L’état-major interarmes sud-coréen avait indiqué dimanche avoir détecté à l’aube « un missile balistique à portée intermédiaire tiré à un angle élevé ». Un tir à angle élevé signifie que le missile n’atteint pas sa portée maximale.

Des photos depuis l’espace

KCNA affirme lundi que le test a été effectué en utilisant le « système de lancement à l’angle le plus élevé » par souci de sécurité pour les pays voisins et que la tête du missile contenait un appareil photo.

L’agence officielle a publié des images qui auraient été prises depuis l’espace par cet appareil photo.

Pour la Corée du Sud, le Nord suit « une voie similaire » à celle de 2017, quand les tensions étaient à leur comble dans la péninsule coréenne.

Pyongyang « est proche de rompre le moratoire » auto-imposé sur les essais nucléaires et de missiles balistiques intercontinentaux, a jugé dimanche le président sud-coréen, Moon Jae-in.
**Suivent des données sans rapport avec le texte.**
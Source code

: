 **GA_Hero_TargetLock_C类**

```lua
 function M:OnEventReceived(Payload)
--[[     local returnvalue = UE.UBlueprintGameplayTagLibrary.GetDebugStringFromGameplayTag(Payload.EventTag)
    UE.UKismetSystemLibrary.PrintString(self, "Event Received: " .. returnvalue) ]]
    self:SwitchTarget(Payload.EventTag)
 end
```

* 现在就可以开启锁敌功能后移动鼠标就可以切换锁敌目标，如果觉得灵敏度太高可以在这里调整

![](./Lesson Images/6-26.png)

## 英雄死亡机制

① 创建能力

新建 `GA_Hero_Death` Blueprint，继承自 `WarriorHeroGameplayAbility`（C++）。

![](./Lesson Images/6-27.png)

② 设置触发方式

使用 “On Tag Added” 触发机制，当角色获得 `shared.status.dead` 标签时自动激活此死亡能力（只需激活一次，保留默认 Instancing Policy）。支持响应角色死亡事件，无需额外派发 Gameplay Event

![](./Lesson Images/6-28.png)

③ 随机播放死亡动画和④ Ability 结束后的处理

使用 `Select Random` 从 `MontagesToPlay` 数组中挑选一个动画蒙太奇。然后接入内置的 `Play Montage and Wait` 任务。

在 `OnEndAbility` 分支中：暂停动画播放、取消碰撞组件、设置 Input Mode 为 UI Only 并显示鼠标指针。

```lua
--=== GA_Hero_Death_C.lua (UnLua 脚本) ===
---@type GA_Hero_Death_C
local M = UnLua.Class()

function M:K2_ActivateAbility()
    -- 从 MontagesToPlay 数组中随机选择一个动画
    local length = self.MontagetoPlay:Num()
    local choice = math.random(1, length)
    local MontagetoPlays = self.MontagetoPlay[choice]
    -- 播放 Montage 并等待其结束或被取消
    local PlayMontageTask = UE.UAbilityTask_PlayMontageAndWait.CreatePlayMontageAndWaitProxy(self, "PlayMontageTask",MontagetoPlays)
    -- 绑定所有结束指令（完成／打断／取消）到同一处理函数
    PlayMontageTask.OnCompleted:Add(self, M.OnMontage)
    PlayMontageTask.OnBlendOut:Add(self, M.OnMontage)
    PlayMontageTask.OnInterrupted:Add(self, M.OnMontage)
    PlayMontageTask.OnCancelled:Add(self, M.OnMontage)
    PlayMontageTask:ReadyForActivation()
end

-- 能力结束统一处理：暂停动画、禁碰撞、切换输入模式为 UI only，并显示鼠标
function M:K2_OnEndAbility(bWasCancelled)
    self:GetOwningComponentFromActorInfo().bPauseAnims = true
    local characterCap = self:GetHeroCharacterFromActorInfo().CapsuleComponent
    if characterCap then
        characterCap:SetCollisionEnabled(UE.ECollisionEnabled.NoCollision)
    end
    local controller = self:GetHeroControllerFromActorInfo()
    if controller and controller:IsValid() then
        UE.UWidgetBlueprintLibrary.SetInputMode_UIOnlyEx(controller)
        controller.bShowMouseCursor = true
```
Un haut responsable de l’administration américaine a partagé cette inquiétude. « Il ne s’agit pas seulement de ce qu’ils ont fait hier, mais du fait que cela fait suite à un nombre assez important de tests ce mois-ci », a-t-il estimé.

« Nous ne voulons évidemment pas voir de nouveaux essais et nous avons demandé à la RPDC de s’abstenir de nouveaux essais », a-t-il ajouté en utilisant le sigle du nom officiel de la Corée du Nord, la République populaire démocratique de Corée.

Rupture imminente du moratoire ?

Le missile a été tiré depuis la province septentrionale de Jagang, d’où la Corée du Nord a lancé ces derniers mois ce qu’elle a présenté comme des missiles hypersoniques. Il a atteint une altitude maximale de 2 000 km et a parcouru environ 800 km en 30 minutes avant de tomber en mer du Japon, a précisé l’état-major sud-coréen.

Pyongyang avait déjà testé un missile Hwasong-12 en 2017, qui avait parcouru 787 km et atteint une altitude maximale de 2 111 km.

À l’époque, les analystes avaient calculé que ce projectile avait la capacité de parcourir 4 500 km et donc d’atteindre l’île de Guam, un territoire américain dans l’océan Pacifique.

En 2017, le lancement d’un Hwasong-12 avait été rapidement suivi du tir d’un Hwasong-15, qui peut atteindre l’Amérique du Nord, souligne Hong Min de l’Institut coréen pour l’unification nationale.

Le dernier test « signale la possibilité d’un lancement de missiles balistiques intercontinentaux et la rupture imminente du moratoire en utilisant la carte du lancement d’un Hwasong-12 », explique-t-il dans une note.

Depuis l’investiture du président américain Joe Biden en janvier 2021, Pyongyang a rejeté les différentes propositions de dialogue faites par Washington. Et Kim Jong-un a réaffirmé en décembre que sa priorité était de moderniser l’arsenal du pays.

Le régime nord-coréen a menacé le 20 janvier de reprendre ses essais nucléaires ou de missiles, s’y disant contraint par la politique « hostile » des États-Unis à son égard.

Flambée des prix

Pyongyang étant en proie à des difficultés économiques avec, selon des rapports, une flambée des prix des denrées alimentaires, les dirigeants pourraient être en quête de bénéfices rapides, estime Lim Eul-chul, professeur d’études nord-coréennes à l’université Kyungnam de Séoul. Kim Jong-un est « accro aux armes de pointe », assure-t-il.

Selon cet expert, la Corée du Nord essaie de renforcer son armement avancé au point que les États-Unis seraient contraints de « se rendre » à ses exigences.

Kim Jong-un « considère le succès dans le secteur militaire comme la meilleure arme pour restaurer sa fierté et élever son statut de dirigeant et celui de la nation au plus haut niveau », explique Lim Eul-chul.

Toutefois, selon Joseph Dempsey, de l’Institut international d’études stratégiques, « rien dans la déclaration (de KCNA) ou dans les images limitées n’indique des changements ou des améliorations techniques significatifs » de l’armement de la Corée du Nord.

« Cela ne signifie pas que certains changements n’ont pas été apportés, qu’il s’agisse de perfectionnements basés sur l’avant-2017 ou d’avancées ultérieures », a-t-il ajouté.